Understanding multidimensional decaying turbulent flows, advection-dominated flows, and convection-diffusion models requires the integration of accurate numerical structures, techniques, and simulated solutions. The choice of mathematical techniques for solving complex flow situations depends on the desired efficiency and accuracy of the numerical algorithms [1]. Solutions exist in the literature for preconditioned block-circulant systems that originate from the discretization of 3D convection [2]. But how might we design accurate multigrid algorithms for solving various diffusion equations? In particular, how do we consistently solve higher-order discontinuous Galerkin discretizations of advection-dominated flows?

The authors of this paper present a space-time efficient solution to do just that. They review the types of numerical methods for understanding the algorithms for smoothing higher-order discontinuous Galerkin discretizations of advection-dominated flows. A novice to the area of numerical mathematics will want to browse the solutions to ordinary differential equations, eigenvalues [3], and boundary value problems [4] prior to exploring the insightful ideas advocated in this remarkable paper.

The authors propose an algorithm that uses mesh sizes and a series of smaller-order discretizations to obtain the polynomial order of multigrid functions for computing these discretizations at grainier levels. In the recurrent Galerkin discretization algorithm, Legendre polynomials are concurrently used to discretize the time and space variables, to make the discrete Fourier analysis applicable to the performance analysis of the discontinuous Galerkin discretizations for advection-dominated flows. This new multigrid algorithm consists of procedures for extracting high-performance boundary layers and smoothing the solutions to higher-order discontinuous Galerkin discretizations of advection-dominated flows.

The novel multigrid algorithm was applied to a steady state machine code matrix manipulation problem, with 64-by-64 Fourier modes of operations to verify its accuracy and efficiency. The new algorithm was as equally accurate as, but more efficient in matrix manipulation than, traditional Fourier matrix manipulation code. The experimental cubic polynomials used to validate both space and time discretization of the bid multigrid algorithm are accurate and fast enough to recommend the method for solving discontinuous Galerkin discretizations of advection-dominated flows.
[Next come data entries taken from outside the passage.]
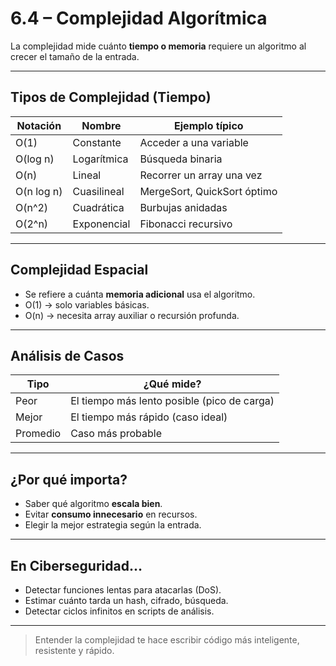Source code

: # 6.4 – Complejidad Algorítmica

La complejidad mide cuánto **tiempo o memoria** requiere un algoritmo al crecer el tamaño de la entrada.

---

## Tipos de Complejidad (Tiempo)

| Notación  | Nombre             | Ejemplo típico               |
|-----------|--------------------|------------------------------|
| O(1)      | Constante          | Acceder a una variable       |
| O(log n)  | Logarítmica        | Búsqueda binaria             |
| O(n)      | Lineal             | Recorrer un array una vez    |
| O(n log n)| Cuasilineal        | MergeSort, QuickSort óptimo  |
| O(n^2)    | Cuadrática         | Burbujas anidadas            |
| O(2^n)    | Exponencial        | Fibonacci recursivo          |

---

## Complejidad Espacial

- Se refiere a cuánta **memoria adicional** usa el algoritmo.
- O(1) → solo variables básicas.
- O(n) → necesita array auxiliar o recursión profunda.

---

## Análisis de Casos

| Tipo     | ¿Qué mide?              |
|----------|--------------------------|
| Peor     | El tiempo más lento posible (pico de carga)
| Mejor    | El tiempo más rápido (caso ideal)
| Promedio | Caso más probable

---

## ¿Por qué importa?

- Saber qué algoritmo **escala bien**.
- Evitar **consumo innecesario** en recursos.
- Elegir la mejor estrategia según la entrada.

---

## En Ciberseguridad…

- Detectar funciones lentas para atacarlas (DoS).
- Estimar cuánto tarda un hash, cifrado, búsqueda.
- Detectar ciclos infinitos en scripts de análisis.

---

> Entender la complejidad te hace escribir código más inteligente, resistente y rápido.

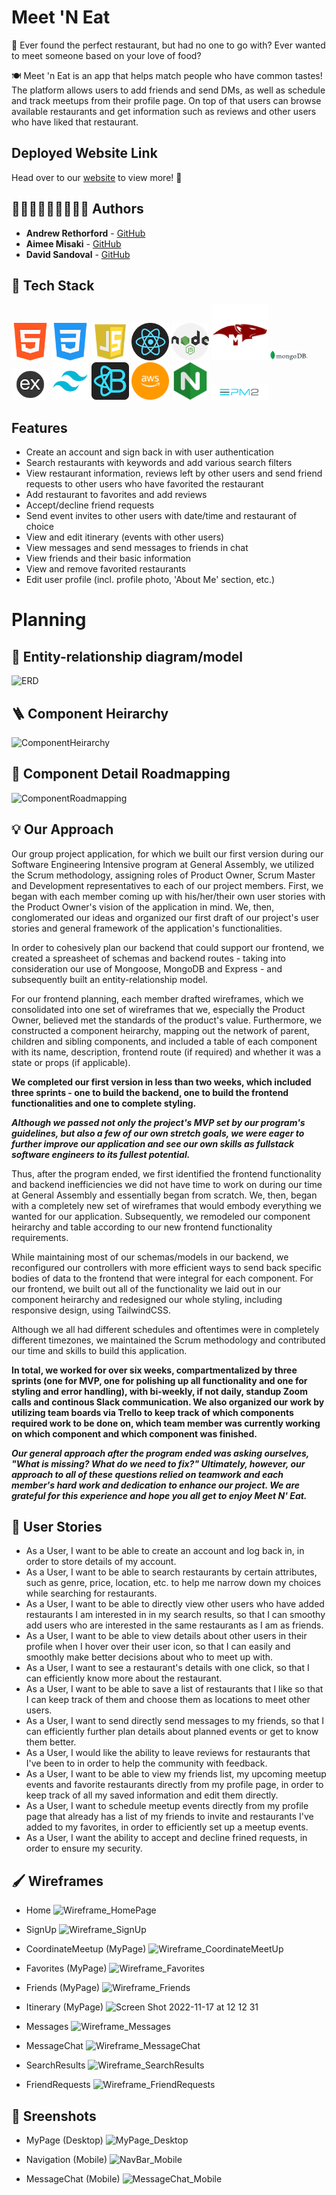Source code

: # Meet 'N Eat

🤔 Ever found the perfect restaurant, but had no one to go with? Ever wanted to meet someone based on your love of food? 

🍽 Meet 'n Eat is an app that helps match people who have common tastes! The platform allows users to add friends and send DMs, as well as schedule and track meetups from their profile page. On top of that users can browse available restaurants and get information such as reviews and other users who have liked that restaurant.

## Deployed Website Link

Head over to our <a href='https://meetneat.tk/'>website</a> to view more! 👀

## 🧑🏼‍💻👩🏻‍💻🧑🏻‍💻 Authors

* **Andrew Rethorford** - [GitHub](https://github.com/andrewretherford)
* **Aimee Misaki** - [GitHub](https://github.com/aimeemisaki)
* **David Sandoval** - [GitHub](https://github.com/DavidJoao)


## 🧰 Tech Stack
<a href='https://developer.mozilla.org/en-US/docs/Glossary/HTML5'><img src='./planning/tech-icons/html5.png' alt='HTML5' width=60/></a>
<a href='https://developer.mozilla.org/en-US/docs/Web/CSS'><img src='./planning/tech-icons/css.png' alt='CSS' width=60></a>
<a href='https://developer.mozilla.org/en-US/docs/Web/JavaScript'><img src='./planning/tech-icons/javascript.png' alt='Javascript' width=60/></a>
<a href='https://reactjs.org/'><img src='./planning/tech-icons/react.png' alt='React.js' width=60></a>
<a href='https://nodejs.org/en/about/'><img src='./planning/tech-icons/nodejs.png' alt='NodeJS' width=60/></a>
<a href='https://mongoosejs.com/'><img src='./planning/tech-icons/mongoose.png' alt='Mongoose JS' width=90/></a>
<a href='https://www.mongodb.com/'><img src='./planning/tech-icons/mongodb.png' alt='MongoDB' width=60/></a>
<a href='https://expressjs.com/'><img src='./planning/tech-icons/express.png' alt='Express' width=60/></a>
<a href='https://tailwindcss.com/'><img src='./planning/tech-icons/tailwindcss.png' alt='TailwindCSS' width=60/></a>
<a href='https://react-bootstrap.github.io/'><img src='./planning/tech-icons/reactbootstrap.png' alt='React Bootstrap' width=60/></a>
<a href='https://aws.amazon.com/ec2/?nc2=type_a'><img src='./planning/tech-icons/aws.png' alt='AWS' width=60/></a>
<a href='https://docs.nginx.com/nginx/admin-guide/load-balancer/http-load-balancer/'><img src='./planning/tech-icons/nginx.png' alt='Nginx' width=60/></a>
<a href='https://pm2.keymetrics.io/docs/usage/quick-start/'><img src='./planning/tech-icons/pm2.png' alt='Pm2' width=90/></a>


## Features
* Create an account and sign back in with user authentication
* Search restaurants with keywords and add various search filters
* View restaurant information, reviews left by other users and send friend requests to other users who have favorited the restaurant
* Add restaurant to favorites and add reviews
* Accept/decline friend requests
* Send event invites to other users with date/time and restaurant of choice
* View and edit itinerary (events with other users)
* View messages and send messages to friends in chat
* View friends and their basic information
* View and remove favorited restaurants
* Edit user profile (incl. profile photo, 'About Me' section, etc.)

# Planning 

## 🧩 Entity-relationship diagram/model
![ERD](https://user-images.githubusercontent.com/93743792/207257547-4ab10456-267b-444e-84b2-20860ac40bd9.png)

## 🪜 Component Heirarchy 
![ComponentHeirarchy](https://user-images.githubusercontent.com/93743792/207257756-fc3673be-b924-4937-acef-e24a0fdead92.png)

## 🔎 Component Detail Roadmapping
![ComponentRoadmapping](https://user-images.githubusercontent.com/93743792/207258157-44ed7256-fd80-4d22-833e-ec0afd749470.png)

## 💡 Our Approach

Our group project application, for which we built our first version during our Software Engineering Intensive program at General Assembly, we utilized the Scrum methodology, assigning roles of Product Owner, Scrum Master and Development representatives to each of our project members. First, we began with each member coming up with his/her/their own user stories with the Product Owner's vision of the application in mind. We, then, conglomerated our ideas and organized our first draft of our project's user stories and general framework of the application's functionalities. 

In order to cohesively plan our backend that could support our frontend, we created a spreasheet of schemas and backend routes - taking into consideration our use of Mongoose, MongoDB and Express - and subsequently built an entity-relationship model. 

For our frontend planning, each member drafted wireframes, which we consolidated into one set of wireframes that we, especially the Product Owner, believed met the standards of the product's value. Furthermore, we constructed a component heirarchy, mapping out the network of parent, children and sibling components, and included a table of each component with its name, description, frontend route (if required) and whether it was a state or props (if applicable).

**We completed our first version in less than two weeks, which included three sprints - one to build the backend, one to build the frontend functionalities and one to complete styling.**

**_Although we passed not only the project's MVP set by our program's guidelines, but also a few of our own stretch goals, we were eager to further improve our application and see our own skills as fullstack software engineers to its fullest potential._**

Thus, after the program ended, we first identified the frontend functionality and backend inefficiencies we did not have time to work on during our time at General Assembly and essentially began from scratch. We, then, began with a completely new set of wireframes that would embody everything we wanted for our application. Subsequently, we remodeled our component heirarchy and table according to our new frontend functionality requirements.  

While maintaining most of our schemas/models in our backend, we reconfigured our controllers with more efficient ways to send back specific bodies of data to the frontend that were integral for each component. For our frontend, we built out all of the functionality we laid out in our component heirarchy and redesigned our whole styling, including responsive design, using TailwindCSS. 

Although we all had different schedules and oftentimes were in completely different timezones, we maintained the Scrum methodology and contributed our time and skills to build this application.

**In total, we worked for over six weeks, compartmentalized by three sprints (one for MVP, one for polishing up all functionality and one for styling and error handling), with bi-weekly, if not daily, standup Zoom calls and continous Slack communication. We also organized our work by utilizing team boards via Trello to keep track of which components required work to be done on, which team member was currently working on which component and which component was finished.**

**_Our general approach after the program ended was asking ourselves, "What is missing? What do we need to fix?" Ultimately, however, our approach to all of these questions relied on teamwork and each member's hard work and dedication to enhance our project. We are grateful for this experience and hope you all get to enjoy Meet N' Eat._**

## 📝 User Stories

 - As a User, I want to be able to create an account and log back in, in order to store details of my account. 															
 - As a User, I want to be able to search restaurants by certain attributes, such as genre, price, location, etc. to help me narrow down my choices while searching for restaurants.
 - As a User, I want to be able to directly view other users who have added restaurants I am interested in in my search results, so that I can smoothy add users who are interested in the same restaurants as I am as friends.
 - As a User, I want to be able to view details about other users in their profile when I hover over their user icon, so that I can easily and smoothly make better decisions about who to meet up with.
 - As a User, I want to see a restaurant's details with one click, so that I can efficiently know more about the restaurant. 
 - As a User, I want to be able to save a list of restaurants that I like so that I can keep track of them and choose them as locations to meet other users. 	
 - As a User, I want to send directly send messages to my friends, so that I can efficiently further plan details about planned events or get to know them better. 																			
 - As a User, I would like the ability to leave reviews for restaurants that I've been to in order to help the community with feedback. 																		
 - As a User, I want to be able to view my friends list, my upcoming meetup events and favorite restaurants directly from my profile page, in order to keep track of all my saved information and edit them directly.
- As a User, I want to schedule meetup events directly from my profile page that already has a list of my friends to invite and restaurants I've added to my favorites, in order to efficiently set up a meetup events.
 - As a User, I want the ability to accept and decline frined requests, in order to ensure my security. 

## 🖌 Wireframes
* Home
![Wireframe_HomePage](https://user-images.githubusercontent.com/93743792/202348449-3619ed28-e3f8-4f62-b27e-6fcc70cab1c0.png)

* SignUp
![Wireframe_SignUp](https://user-images.githubusercontent.com/93743792/202348045-23c52884-238f-498f-a519-a6440bb6f010.png)

* CoordinateMeetup (MyPage)
![Wireframe_CoordinateMeetUp](https://user-images.githubusercontent.com/93743792/202348125-8122a11f-e7b1-4169-a8ef-cf385cc781ec.png)

* Favorites (MyPage)
![Wireframe_Favorites](https://user-images.githubusercontent.com/93743792/202348136-41ffd50d-d26d-4353-a18d-93c5c8aa0f7d.png)

* Friends (MyPage) 
![Wireframe_Friends](https://user-images.githubusercontent.com/93743792/202348179-1bb13a5a-d621-4bd2-99d3-c33c0719649b.png)

* Itinerary (MyPage)
![Screen Shot 2022-11-17 at 12 12 31](https://user-images.githubusercontent.com/93743792/202348193-528d2d0e-f158-498d-959c-4412c2df992c.png)

* Messages
![Wireframe_Messages](https://user-images.githubusercontent.com/93743792/202348253-a85806c1-f354-4768-afa9-e1b4006d3426.png)

* MessageChat
![Wireframe_MessageChat](https://user-images.githubusercontent.com/93743792/202348277-87598605-8bf9-4d22-8a7d-dc49c67698bc.png)

* SearchResults
![Wireframe_SearchResults](https://user-images.githubusercontent.com/93743792/202348293-d037cc09-fa42-4497-bd79-538188358e66.png)

* FriendRequests
![Wireframe_FriendRequests](https://user-images.githubusercontent.com/93743792/202348320-66bed14a-6a27-4d62-a40c-2fe2e9d912bc.png)


## 👀 Sreenshots
* MyPage (Desktop)
![MyPage_Desktop](https://user-images.githubusercontent.com/93743792/202349587-633180dd-dacc-4be5-a73a-2712ca95b8fe.png)

* Navigation (Mobile)
![NavBar_Mobile](https://user-images.githubusercontent.com/93743792/202349597-8b7fc9fa-e5c0-4cca-9a56-cebd4816ea5e.png)

* MessageChat (Mobile)
![MessageChat_Mobile](https://user-images.githubusercontent.com/93743792/202349608-ecb51641-9a43-4b3f-878c-086dd7abb100.png)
Will Part 2 of this paper, in which the authors advocate the additional optimization of smoothing strategies for solving higher-order discontinuous Galerkin discretizations of advection-dominated flows, be insightful? Will future multigrid algorithms for solving these discretizations be faster and applicable to more varieties of boundary layers and highly stretched problems? All applied mathematicians ought to partake in this revolutionary technological debate.